Forum for Science, Industry and Business

Sponsored by:     3M 
Search our Site:

 

Astronomy Tunes Into Radio "Jupiter"

27.08.2012
"PIRATE BROADCASTER" ON JUPITER - RADIO EMISSIONS CONCEAL SURPRISE

The discovery of a new radio emission from Jupiter is among the highlights of a three-year Austrian Science Fund FWF project. This project actually investigated the planetary radio-frequency emissions of the Earth and Saturn - and a strange radio emission from the planet Jupiter was discovered.

Further results of the project, which has now been completed, included the identification of a new modulation in terrestrial radio emissions, as well as analysis of particular components of Saturn´s radio emissions. External reviewers assessed the project as outstanding in the closing evaluation.

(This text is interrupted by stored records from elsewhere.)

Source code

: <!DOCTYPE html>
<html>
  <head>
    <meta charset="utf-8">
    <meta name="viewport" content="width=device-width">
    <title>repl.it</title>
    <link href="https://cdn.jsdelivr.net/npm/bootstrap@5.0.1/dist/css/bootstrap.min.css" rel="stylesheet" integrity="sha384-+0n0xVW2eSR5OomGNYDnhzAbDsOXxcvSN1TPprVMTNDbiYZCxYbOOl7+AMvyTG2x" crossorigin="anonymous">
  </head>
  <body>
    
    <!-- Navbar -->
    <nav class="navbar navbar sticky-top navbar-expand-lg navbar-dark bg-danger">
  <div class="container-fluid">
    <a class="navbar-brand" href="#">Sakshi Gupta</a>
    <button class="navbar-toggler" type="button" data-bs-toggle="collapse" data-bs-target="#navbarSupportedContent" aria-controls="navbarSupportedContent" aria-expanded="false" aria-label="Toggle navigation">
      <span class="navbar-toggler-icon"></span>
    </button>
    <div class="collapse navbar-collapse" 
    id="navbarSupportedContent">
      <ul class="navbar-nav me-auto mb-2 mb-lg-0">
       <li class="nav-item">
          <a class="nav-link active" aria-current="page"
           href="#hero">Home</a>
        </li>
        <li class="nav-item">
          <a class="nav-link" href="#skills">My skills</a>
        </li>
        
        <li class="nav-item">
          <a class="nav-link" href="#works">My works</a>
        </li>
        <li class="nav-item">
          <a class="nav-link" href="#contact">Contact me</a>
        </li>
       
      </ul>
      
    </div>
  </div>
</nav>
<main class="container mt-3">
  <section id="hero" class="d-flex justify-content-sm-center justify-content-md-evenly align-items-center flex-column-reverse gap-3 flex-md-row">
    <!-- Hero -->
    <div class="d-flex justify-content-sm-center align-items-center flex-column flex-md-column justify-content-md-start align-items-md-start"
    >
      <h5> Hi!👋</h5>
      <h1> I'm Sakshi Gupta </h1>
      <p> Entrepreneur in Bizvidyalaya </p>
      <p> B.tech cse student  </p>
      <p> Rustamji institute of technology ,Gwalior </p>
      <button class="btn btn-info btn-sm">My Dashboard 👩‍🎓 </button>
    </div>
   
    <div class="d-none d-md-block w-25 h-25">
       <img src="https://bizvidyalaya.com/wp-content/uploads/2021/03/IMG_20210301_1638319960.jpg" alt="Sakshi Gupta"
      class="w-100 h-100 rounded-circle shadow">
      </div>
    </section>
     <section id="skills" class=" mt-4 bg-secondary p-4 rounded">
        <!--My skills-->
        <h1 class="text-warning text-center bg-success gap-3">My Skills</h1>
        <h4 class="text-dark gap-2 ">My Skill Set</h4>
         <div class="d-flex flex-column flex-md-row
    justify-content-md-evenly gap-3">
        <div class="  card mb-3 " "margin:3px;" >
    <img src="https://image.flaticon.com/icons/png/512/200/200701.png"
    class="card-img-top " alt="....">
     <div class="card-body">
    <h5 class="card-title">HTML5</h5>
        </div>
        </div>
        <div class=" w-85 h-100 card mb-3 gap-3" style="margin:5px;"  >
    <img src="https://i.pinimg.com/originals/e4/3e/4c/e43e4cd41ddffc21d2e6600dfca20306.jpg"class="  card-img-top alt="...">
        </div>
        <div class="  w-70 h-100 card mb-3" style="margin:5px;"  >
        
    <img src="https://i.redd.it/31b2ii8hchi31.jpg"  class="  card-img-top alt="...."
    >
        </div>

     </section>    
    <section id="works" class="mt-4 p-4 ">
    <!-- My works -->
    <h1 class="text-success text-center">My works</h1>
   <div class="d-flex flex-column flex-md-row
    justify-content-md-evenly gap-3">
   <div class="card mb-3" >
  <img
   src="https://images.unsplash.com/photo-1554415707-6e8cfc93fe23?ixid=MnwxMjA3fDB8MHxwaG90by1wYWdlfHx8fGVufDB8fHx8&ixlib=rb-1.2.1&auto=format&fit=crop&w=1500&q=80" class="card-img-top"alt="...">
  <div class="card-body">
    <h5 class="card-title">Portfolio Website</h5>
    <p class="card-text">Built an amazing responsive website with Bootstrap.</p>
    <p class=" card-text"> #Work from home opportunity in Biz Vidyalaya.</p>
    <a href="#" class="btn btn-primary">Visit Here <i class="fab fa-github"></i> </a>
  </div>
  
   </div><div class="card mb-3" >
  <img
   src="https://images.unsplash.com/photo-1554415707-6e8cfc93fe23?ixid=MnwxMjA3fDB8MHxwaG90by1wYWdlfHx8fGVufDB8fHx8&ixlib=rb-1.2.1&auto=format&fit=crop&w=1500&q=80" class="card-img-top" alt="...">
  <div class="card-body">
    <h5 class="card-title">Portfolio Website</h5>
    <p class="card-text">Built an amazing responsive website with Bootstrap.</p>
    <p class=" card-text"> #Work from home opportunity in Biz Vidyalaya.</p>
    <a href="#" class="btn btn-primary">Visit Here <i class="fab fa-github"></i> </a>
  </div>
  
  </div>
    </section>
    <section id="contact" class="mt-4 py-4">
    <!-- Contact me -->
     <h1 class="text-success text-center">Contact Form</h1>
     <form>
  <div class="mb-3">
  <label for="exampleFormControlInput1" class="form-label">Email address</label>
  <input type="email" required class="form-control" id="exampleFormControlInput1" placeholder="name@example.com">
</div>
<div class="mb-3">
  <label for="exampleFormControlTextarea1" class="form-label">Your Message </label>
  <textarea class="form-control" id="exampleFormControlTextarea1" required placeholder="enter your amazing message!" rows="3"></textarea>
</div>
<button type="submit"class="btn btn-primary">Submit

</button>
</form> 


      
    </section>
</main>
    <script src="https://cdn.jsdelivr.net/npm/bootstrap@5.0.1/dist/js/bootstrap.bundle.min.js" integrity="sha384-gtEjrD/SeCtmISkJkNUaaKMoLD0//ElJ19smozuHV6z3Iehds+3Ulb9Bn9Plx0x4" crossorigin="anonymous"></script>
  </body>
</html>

The Earth is loud. Radio-loud. That is how objects causing measurable radio emissions are described in astronomy. The Earth itself is one as well, whose magnet field influences charged particles (electrons, protons, and ions) in a way that causes radio emissions. Indeed, other planets such as Saturn or Jupiter cause these emissions as well. Measuring them allows us to draw conclusions about planetary magnetic fields. A project of the Austrian Science Fund FWF, carried out in Graz at the Space Research Institute (IWF) of the Austrian Academy of Sciences, had just this goal.

TUNED IN
The team headed by Prof. Helmut O. Rucker, Deputy Director and Research Director at the IWF, wanted to analyse specific radio emissions of the Earth and Saturn in cooperation with colleagues from the US and France. And, with the help of radio data from NASA´s space probes Stereo-A and Stereo-B, they were successful at this - although a "jammer" had been broadcasting into their work. According to Prof. Rucker: "In the course of the analysis, my colleague, Dr. Mykhaylo Panchenko, discovered a strange radio emission that originated from Jupiter - one which actually would not have been part of our project. That this emission remained undiscovered, despite 50 years of observing Jovian radio emissions, was reason enough for us to get to the bottom of it."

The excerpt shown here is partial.